With plans for quarterly securitizations, Angel Oak Mortgage REIT said promising signs appear in secondary-market trends, as it continues to try to build up its liquidity levels.
The real estate investment trust, which focuses on acquisitions and trading of first-lien non-QM mortgages and related assets, issued its second securitization this year in late June. The REIT is one of several related businesses within the Atlanta-based Angel Oak Cos. network, which is focused on non-QM mortgage lending, including wholesale and correspondent channels, asset management and capital markets. Angel Oak Mortgage REIT is the lone publicly traded entity in the network.

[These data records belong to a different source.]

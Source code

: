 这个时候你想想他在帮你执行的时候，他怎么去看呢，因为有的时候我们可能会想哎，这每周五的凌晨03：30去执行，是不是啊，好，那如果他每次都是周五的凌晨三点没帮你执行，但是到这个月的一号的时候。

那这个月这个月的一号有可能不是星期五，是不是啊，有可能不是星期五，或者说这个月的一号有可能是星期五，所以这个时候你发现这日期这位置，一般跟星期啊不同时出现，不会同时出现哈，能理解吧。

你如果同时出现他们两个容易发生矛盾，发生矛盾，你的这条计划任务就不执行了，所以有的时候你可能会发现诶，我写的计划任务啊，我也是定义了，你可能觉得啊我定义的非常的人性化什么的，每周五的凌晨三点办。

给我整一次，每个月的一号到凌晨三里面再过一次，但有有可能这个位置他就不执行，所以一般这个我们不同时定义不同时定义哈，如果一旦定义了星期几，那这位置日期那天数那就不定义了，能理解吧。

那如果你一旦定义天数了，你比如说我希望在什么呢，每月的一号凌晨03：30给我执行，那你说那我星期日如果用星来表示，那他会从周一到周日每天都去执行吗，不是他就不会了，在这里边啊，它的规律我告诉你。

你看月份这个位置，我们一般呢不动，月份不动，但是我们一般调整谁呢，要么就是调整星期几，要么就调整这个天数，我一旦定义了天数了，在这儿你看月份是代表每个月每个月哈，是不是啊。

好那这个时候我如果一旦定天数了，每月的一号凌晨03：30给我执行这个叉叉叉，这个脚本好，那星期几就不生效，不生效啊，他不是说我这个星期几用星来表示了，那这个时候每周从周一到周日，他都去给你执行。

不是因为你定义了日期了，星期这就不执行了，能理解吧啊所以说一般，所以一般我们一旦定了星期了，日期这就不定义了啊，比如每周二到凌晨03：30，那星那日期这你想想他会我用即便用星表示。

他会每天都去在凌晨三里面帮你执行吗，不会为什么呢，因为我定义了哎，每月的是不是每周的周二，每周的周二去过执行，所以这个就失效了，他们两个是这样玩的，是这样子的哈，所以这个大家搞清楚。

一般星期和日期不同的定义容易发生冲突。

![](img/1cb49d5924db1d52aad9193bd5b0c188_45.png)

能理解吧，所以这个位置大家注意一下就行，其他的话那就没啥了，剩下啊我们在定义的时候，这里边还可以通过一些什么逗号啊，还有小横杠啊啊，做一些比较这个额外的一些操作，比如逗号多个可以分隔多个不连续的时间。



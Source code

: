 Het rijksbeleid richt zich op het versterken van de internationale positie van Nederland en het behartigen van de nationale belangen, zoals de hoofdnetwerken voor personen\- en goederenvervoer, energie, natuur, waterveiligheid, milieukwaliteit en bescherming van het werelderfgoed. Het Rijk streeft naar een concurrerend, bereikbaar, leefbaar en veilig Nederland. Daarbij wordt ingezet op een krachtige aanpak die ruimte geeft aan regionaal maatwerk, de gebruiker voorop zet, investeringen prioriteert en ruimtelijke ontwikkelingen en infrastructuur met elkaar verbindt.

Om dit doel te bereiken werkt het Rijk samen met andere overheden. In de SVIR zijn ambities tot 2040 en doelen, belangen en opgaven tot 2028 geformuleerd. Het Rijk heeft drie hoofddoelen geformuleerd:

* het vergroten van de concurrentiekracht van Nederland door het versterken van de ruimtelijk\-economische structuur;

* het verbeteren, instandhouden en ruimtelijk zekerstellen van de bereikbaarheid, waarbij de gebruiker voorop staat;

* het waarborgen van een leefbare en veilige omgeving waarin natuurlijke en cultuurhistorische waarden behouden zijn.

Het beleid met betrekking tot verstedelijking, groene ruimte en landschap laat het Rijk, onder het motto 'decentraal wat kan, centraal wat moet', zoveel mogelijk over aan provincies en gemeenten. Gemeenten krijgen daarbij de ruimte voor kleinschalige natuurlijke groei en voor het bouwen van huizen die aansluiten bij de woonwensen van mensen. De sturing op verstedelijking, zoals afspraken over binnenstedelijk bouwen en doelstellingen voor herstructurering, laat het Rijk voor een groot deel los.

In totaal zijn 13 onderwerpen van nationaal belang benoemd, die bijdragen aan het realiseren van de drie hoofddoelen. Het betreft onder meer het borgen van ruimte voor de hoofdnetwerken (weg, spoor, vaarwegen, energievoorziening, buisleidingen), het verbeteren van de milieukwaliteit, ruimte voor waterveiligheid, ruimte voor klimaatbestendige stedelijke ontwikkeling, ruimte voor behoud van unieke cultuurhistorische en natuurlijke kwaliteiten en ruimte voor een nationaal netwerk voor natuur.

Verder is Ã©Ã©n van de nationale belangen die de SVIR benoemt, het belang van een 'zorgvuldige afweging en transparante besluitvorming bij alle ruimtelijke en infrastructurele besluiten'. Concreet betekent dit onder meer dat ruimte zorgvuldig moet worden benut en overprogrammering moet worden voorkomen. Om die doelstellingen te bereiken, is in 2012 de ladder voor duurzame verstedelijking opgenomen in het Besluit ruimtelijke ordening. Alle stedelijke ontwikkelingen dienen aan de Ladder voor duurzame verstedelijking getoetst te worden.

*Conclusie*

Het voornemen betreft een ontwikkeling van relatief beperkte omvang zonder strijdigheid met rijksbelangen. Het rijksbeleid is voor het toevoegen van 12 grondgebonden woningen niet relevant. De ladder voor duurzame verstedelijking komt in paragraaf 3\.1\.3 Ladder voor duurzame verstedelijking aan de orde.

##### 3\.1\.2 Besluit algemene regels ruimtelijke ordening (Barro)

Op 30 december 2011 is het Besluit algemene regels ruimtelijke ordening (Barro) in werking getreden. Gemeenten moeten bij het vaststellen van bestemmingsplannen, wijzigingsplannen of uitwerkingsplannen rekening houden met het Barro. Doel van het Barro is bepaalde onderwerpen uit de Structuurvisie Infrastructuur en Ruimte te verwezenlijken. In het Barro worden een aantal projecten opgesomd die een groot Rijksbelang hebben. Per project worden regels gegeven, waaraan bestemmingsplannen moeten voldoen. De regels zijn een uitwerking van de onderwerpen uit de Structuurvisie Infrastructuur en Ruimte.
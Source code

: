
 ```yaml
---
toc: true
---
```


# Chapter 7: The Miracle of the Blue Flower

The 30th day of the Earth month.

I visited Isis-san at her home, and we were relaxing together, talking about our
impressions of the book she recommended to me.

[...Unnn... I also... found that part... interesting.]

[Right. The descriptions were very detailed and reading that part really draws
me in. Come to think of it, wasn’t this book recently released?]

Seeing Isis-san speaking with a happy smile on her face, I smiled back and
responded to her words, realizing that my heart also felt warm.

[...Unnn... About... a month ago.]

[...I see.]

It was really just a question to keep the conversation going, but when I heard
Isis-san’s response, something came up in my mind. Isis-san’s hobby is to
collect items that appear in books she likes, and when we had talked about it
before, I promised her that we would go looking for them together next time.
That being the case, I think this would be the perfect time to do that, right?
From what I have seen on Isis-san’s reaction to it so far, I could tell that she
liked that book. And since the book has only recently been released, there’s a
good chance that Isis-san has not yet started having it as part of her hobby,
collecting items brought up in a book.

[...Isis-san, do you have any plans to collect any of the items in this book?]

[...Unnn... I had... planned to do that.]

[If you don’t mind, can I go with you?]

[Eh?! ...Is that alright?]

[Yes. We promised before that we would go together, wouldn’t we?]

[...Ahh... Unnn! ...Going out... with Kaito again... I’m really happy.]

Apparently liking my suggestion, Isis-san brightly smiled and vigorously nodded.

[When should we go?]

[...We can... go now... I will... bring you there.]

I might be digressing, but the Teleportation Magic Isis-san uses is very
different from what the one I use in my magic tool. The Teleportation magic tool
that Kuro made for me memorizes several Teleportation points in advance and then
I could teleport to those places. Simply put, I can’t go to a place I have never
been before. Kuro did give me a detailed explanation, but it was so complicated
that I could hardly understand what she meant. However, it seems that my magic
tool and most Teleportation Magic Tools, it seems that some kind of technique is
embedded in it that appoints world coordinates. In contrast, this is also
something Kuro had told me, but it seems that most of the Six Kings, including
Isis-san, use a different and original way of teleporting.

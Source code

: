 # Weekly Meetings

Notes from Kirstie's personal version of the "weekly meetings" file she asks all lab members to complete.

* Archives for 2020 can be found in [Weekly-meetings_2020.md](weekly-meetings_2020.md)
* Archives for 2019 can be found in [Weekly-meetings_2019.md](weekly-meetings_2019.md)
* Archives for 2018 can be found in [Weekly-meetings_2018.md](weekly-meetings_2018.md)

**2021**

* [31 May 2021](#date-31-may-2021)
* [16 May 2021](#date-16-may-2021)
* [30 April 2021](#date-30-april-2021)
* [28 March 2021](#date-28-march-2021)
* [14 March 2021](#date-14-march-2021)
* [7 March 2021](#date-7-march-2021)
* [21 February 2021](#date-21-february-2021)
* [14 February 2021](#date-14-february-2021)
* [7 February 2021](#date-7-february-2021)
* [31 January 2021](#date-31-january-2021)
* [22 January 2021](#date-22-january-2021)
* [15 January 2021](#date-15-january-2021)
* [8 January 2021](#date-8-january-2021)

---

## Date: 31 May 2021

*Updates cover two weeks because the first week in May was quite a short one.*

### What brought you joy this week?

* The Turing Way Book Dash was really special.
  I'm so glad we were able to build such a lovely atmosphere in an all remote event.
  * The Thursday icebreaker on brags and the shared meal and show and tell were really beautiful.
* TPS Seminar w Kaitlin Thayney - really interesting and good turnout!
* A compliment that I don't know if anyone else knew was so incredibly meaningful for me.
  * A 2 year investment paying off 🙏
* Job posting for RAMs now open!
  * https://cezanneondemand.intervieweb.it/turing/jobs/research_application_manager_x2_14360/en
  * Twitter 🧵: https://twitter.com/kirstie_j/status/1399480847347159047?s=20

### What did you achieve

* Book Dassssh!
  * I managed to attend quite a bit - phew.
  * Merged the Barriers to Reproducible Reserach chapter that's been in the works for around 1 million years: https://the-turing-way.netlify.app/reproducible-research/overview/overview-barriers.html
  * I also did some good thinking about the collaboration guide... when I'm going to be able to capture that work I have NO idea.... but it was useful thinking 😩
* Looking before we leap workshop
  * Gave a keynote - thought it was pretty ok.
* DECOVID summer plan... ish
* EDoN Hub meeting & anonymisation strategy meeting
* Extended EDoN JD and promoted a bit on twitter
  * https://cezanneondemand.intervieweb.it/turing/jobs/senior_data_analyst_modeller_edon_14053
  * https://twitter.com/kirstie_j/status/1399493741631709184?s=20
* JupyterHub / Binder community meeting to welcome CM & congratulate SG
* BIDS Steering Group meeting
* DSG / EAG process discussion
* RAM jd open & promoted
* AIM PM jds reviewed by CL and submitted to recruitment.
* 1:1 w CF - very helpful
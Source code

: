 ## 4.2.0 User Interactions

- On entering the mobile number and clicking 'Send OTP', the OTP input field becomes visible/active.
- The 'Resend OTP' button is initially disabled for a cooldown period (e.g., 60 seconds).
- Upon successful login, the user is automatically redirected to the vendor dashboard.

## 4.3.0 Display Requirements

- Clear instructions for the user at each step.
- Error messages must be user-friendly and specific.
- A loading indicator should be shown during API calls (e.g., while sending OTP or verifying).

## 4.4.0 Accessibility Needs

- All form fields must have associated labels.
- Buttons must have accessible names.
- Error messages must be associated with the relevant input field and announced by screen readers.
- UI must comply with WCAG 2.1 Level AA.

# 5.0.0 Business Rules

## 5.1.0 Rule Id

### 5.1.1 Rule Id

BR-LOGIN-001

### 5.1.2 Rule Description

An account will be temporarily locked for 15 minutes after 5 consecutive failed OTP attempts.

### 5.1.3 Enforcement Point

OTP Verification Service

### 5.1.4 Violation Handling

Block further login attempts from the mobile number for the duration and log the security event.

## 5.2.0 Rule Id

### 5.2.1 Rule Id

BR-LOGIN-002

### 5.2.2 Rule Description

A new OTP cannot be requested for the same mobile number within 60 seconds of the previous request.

The $284.5 million securitization “enhanced liquidity positions and supported our ability to purchase newly originated high yielding loans from our affiliated loan originators,” said company CEO Sreeni Prabhu in its second-quarter earnings call.
“We have probably enough capacity for three to four good-sized securitizations with new coupon loans before we either have to wait and get principal payments back in to keep growing or look to the capital market at that time to grow,” said Chief Financial Officer Brandon Filson on the call. He estimated total capacity for new transactions to fall between $1 billion and $1.5 billion worth of loans.
But unrealized losses on loans, securitization trusts and corresponding liability from mark-to-market valuations still pushed the REIT back into the red with a $3.7 million net loss in the second quarter, equaling a 15 cent per diluted share decline. The loss comes after Angel Oak managed to squeeze out a small profit of just over half a million in the first three months of the year for its first quarterly gain since 2021. The second-quarter figure still represented an improvement from the $52.1 million loss reported a year ago.
Still, company officials saw positive signals emerging toward the end of the three-month period. “While mortgage originations and applications are separate, we are experiencing some modest but encouraging recovery to demand, supporting our view that our business is positioned to capitalize and drive growth,” Prabhu said.
Angel Oak leaders also said tightening securitization spreads since the end of the second quarter had produced favorable tailwinds. “We have seen meaningful tightening in spreads for not just non-QM but across the board,” said Namit Sinha, co-chief investment officer of affiliated Angel Oak Capital Advisors.
“Overall, we see a benefit to that spread tightening for our portfolio,” Sinha added.
The second-quarter securitization released over $35 million of capital, helping to shore up liquidity after mortgage headwinds in the non-QM market produced a severe cash crunch in the second half of 2022. The latest numbers pointed to an ongoing reversal from the company’s situation a year ago.
At the end of the quarter, the company held $59.1 million in available cash, up over 60% from $36.8 three months earlier and more than double the $29.2 million at the end of last year. Twelve months ago, cash assets came in at $16.1 million.
“This additional liquidity provides us with the dry powder for sustained loan purchases that will grow net interest income, improve cash flows and support securitization execution,” Filson said.
Since the beginning of April, the REIT had purchased or locked approximately $50 million worth of newly originated loans.
Within its current portfolio, 39% consists of mortgages with criteria that just missed the cutoff to be classified as prime, while 35% were made to bank-statement borrowers. Another 24% were investor loans, with the remaining 2% made for non-owner occupied properties. Total fair value of home loans awaiting securitization was $296.5 million with an average weighted credit score of 740 at origination.
While vectors appear to be heading upward, Prabhu noted the threat of continued market and rate volatility on Angel Oak’s bottom line. “Credit risk remains on the radar for the industry,” he said, while also adding his company was prepared to address it.
“By leveraging the Angel Oak ecosystem, we have the ability to adjust credit offerings based on certain characteristics,” Prabhu said.